Dengan demikian dengan menciptakan kondisi kehidupan serta sistem sosial masyarakat Islam yang “kaffah” dan “istiqamah” menjalankan ibadahnya selaras dengan Al-Qur’an dan As-Sunnah, maka  dengan sistematika serta melaksanakan manajemen penghitungan zakat serta penyaluran dan pemberian dana atau anggaran yang benar dan tepat dengan pendekatan makroekonomi terhadap pendapatan nasional. Hal ini juga dapat membuktikan bahwa, zakat telah memberikan pengaruh yang positif terhadap pendapatan nasional, pembangunan dan pertumbuhan ekonomi yang sehat, yang berarti berpengaruh positif terhadap pertumbukan ekonomi suatu negara dalam bentuk full employment makro-ekonomi. Kemudian zakat menciptakan peningkatan pendapatan nasional, pembangunan dan pertumbuhan ekonomi, dimana zakat harus dialokasikan secara tepat, tetap serta terus diberdayakan. Peran zakat adalah sangat penting dan menjadi unsur utama dalam usaha pemberdayaan potensi ekonomi ummat Islam. Dengan demikian, adanya solusi alternatif dan strategis yang terus-menerus ditawarkan Islam, ini tiada lain adalah dengan sistem manajemen pengelolaan zakat modern (distribusi dan pendayagunaan) zakat yang produktif dan kreatif serta mampu mampu meningkatkan kesejahteraan ummat. 

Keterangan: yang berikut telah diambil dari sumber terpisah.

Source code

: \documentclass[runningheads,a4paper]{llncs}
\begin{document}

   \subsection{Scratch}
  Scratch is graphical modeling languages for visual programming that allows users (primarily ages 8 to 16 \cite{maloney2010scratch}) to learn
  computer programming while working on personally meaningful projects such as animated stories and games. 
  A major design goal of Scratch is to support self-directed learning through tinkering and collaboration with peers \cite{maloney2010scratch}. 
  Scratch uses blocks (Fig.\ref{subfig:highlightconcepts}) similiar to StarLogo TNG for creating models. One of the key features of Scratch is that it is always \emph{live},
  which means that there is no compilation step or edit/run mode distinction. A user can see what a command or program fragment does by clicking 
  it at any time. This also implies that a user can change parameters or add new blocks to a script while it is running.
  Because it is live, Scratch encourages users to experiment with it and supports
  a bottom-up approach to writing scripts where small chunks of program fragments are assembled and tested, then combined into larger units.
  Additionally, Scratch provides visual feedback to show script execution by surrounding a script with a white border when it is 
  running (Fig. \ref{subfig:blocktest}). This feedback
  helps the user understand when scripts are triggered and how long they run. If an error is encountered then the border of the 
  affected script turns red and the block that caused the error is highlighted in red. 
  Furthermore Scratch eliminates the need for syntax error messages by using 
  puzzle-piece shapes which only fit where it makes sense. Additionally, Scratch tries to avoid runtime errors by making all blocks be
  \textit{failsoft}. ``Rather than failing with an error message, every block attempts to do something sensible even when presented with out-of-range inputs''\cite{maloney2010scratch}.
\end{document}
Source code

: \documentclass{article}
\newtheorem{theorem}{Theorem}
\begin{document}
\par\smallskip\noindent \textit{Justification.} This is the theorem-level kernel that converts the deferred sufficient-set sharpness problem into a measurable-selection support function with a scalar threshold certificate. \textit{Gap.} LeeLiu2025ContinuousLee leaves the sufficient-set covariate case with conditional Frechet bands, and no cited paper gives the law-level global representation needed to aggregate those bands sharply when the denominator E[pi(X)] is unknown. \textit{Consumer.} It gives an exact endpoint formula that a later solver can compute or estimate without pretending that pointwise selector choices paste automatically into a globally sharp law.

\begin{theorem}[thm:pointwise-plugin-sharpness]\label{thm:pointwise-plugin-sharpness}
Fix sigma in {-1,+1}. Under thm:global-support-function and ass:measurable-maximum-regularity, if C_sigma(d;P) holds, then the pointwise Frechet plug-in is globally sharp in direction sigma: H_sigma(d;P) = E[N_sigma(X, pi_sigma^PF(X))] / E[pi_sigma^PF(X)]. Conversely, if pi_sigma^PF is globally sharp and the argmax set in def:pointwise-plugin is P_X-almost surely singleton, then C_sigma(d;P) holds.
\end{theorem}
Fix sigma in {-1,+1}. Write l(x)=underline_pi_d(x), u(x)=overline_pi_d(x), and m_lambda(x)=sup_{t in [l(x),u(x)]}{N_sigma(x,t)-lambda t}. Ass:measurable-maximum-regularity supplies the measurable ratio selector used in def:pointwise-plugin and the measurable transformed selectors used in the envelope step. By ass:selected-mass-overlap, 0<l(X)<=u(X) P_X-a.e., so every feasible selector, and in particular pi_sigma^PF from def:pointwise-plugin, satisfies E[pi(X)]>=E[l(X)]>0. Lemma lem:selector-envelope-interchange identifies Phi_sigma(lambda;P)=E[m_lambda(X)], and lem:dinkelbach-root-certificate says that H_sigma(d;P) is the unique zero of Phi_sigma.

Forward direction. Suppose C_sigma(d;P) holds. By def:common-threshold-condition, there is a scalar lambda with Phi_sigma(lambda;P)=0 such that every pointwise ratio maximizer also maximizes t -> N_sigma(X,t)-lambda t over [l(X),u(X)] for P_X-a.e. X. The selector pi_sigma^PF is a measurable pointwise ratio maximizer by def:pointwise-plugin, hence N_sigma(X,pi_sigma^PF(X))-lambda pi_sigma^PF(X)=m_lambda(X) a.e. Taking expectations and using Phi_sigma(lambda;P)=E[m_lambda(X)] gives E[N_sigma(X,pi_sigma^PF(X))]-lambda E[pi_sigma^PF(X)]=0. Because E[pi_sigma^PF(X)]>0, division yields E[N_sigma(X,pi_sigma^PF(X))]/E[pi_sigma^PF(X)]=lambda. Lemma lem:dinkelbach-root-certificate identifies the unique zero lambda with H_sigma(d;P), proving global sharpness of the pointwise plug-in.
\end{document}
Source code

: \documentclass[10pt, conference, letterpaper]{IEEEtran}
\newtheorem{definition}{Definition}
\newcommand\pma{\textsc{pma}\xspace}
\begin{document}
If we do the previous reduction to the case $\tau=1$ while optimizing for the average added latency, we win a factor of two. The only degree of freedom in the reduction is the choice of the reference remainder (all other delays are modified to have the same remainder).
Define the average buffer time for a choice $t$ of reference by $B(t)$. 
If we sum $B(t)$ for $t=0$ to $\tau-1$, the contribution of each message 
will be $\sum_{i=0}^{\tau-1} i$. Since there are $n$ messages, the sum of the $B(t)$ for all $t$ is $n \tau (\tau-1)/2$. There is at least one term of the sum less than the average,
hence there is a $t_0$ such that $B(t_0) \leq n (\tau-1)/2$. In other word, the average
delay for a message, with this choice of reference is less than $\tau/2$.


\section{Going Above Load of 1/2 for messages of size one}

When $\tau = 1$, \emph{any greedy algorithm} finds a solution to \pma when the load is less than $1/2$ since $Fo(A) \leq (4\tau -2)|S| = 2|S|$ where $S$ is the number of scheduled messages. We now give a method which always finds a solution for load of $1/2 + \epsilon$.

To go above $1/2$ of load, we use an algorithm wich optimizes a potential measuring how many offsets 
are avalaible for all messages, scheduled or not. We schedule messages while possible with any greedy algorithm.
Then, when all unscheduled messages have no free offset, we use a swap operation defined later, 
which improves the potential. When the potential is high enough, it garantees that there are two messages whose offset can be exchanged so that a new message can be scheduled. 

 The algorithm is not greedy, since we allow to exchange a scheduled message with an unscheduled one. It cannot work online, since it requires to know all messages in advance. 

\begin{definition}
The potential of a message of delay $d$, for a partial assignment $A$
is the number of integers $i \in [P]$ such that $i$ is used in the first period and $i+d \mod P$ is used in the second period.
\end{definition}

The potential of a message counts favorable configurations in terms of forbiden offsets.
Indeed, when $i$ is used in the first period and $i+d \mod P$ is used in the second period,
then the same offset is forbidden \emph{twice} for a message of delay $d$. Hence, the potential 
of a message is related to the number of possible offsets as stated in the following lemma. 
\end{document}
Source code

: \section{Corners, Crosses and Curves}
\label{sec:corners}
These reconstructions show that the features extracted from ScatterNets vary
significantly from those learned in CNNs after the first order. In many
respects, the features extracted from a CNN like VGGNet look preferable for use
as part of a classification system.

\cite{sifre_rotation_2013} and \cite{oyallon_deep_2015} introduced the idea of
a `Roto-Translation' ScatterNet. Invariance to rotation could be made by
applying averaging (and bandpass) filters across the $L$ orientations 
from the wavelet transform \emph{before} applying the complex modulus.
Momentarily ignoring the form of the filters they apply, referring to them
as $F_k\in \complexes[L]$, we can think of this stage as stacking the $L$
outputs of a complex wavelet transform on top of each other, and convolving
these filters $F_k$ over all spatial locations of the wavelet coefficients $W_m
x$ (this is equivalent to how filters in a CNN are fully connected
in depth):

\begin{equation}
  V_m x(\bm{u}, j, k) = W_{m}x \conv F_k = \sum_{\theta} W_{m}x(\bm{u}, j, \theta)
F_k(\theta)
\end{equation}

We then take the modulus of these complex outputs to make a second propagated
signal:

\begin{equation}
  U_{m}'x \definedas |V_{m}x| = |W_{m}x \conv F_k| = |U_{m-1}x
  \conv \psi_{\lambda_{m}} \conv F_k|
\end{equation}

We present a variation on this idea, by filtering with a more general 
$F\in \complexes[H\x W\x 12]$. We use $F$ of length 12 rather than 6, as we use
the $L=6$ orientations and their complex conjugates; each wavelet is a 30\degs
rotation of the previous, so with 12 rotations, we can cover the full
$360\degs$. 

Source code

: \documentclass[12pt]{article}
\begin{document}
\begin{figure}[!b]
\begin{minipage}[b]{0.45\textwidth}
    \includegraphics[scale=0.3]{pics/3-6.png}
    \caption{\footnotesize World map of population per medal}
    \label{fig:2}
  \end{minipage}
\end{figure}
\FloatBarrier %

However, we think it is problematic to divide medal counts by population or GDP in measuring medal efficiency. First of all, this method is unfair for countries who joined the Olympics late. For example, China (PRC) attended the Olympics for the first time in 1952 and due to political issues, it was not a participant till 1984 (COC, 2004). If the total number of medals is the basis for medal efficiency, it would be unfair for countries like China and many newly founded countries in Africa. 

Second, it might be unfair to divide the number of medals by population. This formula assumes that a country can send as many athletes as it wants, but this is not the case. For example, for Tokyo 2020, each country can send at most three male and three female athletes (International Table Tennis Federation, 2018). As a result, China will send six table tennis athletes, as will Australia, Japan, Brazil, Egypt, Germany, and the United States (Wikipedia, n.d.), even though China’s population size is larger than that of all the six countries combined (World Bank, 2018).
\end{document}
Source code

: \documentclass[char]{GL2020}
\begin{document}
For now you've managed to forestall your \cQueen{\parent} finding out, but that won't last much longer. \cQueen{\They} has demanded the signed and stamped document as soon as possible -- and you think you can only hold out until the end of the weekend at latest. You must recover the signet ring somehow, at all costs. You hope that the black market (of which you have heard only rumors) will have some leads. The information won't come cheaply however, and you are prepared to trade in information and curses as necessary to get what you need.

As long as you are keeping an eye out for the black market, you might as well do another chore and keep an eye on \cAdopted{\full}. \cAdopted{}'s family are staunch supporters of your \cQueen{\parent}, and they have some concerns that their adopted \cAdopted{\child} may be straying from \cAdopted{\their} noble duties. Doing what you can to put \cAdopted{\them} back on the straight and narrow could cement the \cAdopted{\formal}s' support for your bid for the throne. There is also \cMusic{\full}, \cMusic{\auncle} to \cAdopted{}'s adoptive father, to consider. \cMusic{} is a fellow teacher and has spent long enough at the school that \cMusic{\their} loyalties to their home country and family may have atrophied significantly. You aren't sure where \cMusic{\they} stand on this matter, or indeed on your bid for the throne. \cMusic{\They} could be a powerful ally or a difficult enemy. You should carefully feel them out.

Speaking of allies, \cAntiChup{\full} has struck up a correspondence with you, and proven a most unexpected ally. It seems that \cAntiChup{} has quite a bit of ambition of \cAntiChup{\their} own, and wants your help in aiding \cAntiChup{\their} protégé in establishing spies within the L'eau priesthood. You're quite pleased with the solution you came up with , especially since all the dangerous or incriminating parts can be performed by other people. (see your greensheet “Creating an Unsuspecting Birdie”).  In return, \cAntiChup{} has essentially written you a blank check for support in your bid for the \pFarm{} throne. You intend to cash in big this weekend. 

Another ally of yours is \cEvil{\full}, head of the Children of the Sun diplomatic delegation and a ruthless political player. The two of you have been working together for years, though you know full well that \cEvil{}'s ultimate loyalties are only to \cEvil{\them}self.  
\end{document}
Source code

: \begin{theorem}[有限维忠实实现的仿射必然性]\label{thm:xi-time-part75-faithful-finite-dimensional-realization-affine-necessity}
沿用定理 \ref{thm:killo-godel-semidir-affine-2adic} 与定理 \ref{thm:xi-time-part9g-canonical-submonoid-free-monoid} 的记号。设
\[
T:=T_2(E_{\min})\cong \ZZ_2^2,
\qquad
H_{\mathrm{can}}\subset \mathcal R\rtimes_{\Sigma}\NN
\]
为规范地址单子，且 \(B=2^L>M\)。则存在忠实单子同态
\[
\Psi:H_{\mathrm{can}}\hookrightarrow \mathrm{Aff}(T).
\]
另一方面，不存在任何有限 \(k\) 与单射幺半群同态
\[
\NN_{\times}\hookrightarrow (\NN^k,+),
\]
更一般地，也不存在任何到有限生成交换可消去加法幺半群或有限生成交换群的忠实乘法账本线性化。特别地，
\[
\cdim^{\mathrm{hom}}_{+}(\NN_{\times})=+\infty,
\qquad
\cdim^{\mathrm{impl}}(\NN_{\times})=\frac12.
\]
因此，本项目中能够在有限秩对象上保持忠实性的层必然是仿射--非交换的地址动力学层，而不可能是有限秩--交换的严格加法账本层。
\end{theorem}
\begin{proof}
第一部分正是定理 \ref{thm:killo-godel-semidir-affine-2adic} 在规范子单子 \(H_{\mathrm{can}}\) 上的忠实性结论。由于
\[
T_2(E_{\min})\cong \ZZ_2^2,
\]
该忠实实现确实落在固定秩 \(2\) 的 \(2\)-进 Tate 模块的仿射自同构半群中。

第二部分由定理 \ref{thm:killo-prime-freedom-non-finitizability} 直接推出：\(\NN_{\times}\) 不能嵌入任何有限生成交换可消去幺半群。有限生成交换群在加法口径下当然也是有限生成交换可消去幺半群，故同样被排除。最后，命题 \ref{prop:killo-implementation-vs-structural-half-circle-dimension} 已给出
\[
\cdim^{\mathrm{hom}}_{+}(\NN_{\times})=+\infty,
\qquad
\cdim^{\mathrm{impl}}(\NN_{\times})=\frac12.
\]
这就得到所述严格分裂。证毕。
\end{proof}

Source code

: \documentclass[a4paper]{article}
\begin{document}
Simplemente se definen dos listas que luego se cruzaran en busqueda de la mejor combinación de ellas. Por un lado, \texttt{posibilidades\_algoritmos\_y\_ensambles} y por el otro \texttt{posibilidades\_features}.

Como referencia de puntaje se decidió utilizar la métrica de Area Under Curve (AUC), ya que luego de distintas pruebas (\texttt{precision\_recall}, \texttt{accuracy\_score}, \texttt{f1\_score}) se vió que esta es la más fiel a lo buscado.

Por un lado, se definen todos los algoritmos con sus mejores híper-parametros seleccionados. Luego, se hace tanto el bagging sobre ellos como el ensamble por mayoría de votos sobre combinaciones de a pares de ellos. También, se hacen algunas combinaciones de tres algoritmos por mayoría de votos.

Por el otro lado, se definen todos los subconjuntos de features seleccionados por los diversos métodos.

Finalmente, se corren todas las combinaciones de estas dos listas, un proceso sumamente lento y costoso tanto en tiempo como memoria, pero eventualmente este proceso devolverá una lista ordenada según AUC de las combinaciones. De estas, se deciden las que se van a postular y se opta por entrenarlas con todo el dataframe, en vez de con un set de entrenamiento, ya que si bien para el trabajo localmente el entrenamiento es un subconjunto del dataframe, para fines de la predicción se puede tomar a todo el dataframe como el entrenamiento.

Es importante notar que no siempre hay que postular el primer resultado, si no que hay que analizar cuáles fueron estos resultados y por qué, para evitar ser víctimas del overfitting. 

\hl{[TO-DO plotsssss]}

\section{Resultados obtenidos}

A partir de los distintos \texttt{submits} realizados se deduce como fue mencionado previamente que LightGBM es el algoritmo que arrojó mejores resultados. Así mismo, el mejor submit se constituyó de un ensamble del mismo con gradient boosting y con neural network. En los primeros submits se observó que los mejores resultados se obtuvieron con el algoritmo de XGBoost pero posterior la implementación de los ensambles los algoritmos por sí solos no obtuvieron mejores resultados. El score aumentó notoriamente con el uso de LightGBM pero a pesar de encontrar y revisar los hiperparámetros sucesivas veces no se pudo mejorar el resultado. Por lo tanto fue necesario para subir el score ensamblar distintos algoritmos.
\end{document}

Dengan sistem manajemen modern, maka pengelolaan sebagaimana dimaksud diharapkan dapat memberdayakan orang miskin menjadi Aghniya (yang kaya) dan menjadikan mustahiq menjadi para muzakki baru yang ramai.        

Dengan demikian Islam sebagai agama rahmatan lil’alamin, maka dengan cara mengembangkan potensi zakat melalui cara yang benar dan sesuai dengan ajaran Islam, ini mesti didukung dengan aturan, undang-undang, qanun yang tidak merugikan ummat Islam dan masyarakat, sehingga perekonomiannya dapat terus meningkat menuju kesejahteraan yang sesungguhnya. 

Secara akhlaqul karimah atau etika kehidupan sosial, aturan serta undang-undang dalam bentuk syari’ah, jangan sampai praktik ekonomi zakat yang bersumber dari Al-Qur’an dan As-Sunnah menciptkan kondisi ketidakadilan, diskrimintaif, memperburuk kondisi ekonomi, tidak mampu menciptakan keadilan, diskriminatif dan tidak menghargai dan atau melanggar hak azasi manusia dengan bungkus atau tampilan syari’ah dalam aktivitas makro ekonomi yang siklusnya mesti membangkitkan ekonomi masyarakat. 

Sehingga kehidupan ril masyarakat berbagai infrastruktur dan suprastuktur yang agak berwajah buruk, menjadikan kondisi ekonomi tidak stabil dan sulit diakses masyarakatnya siklus keuangan yang dibatasi.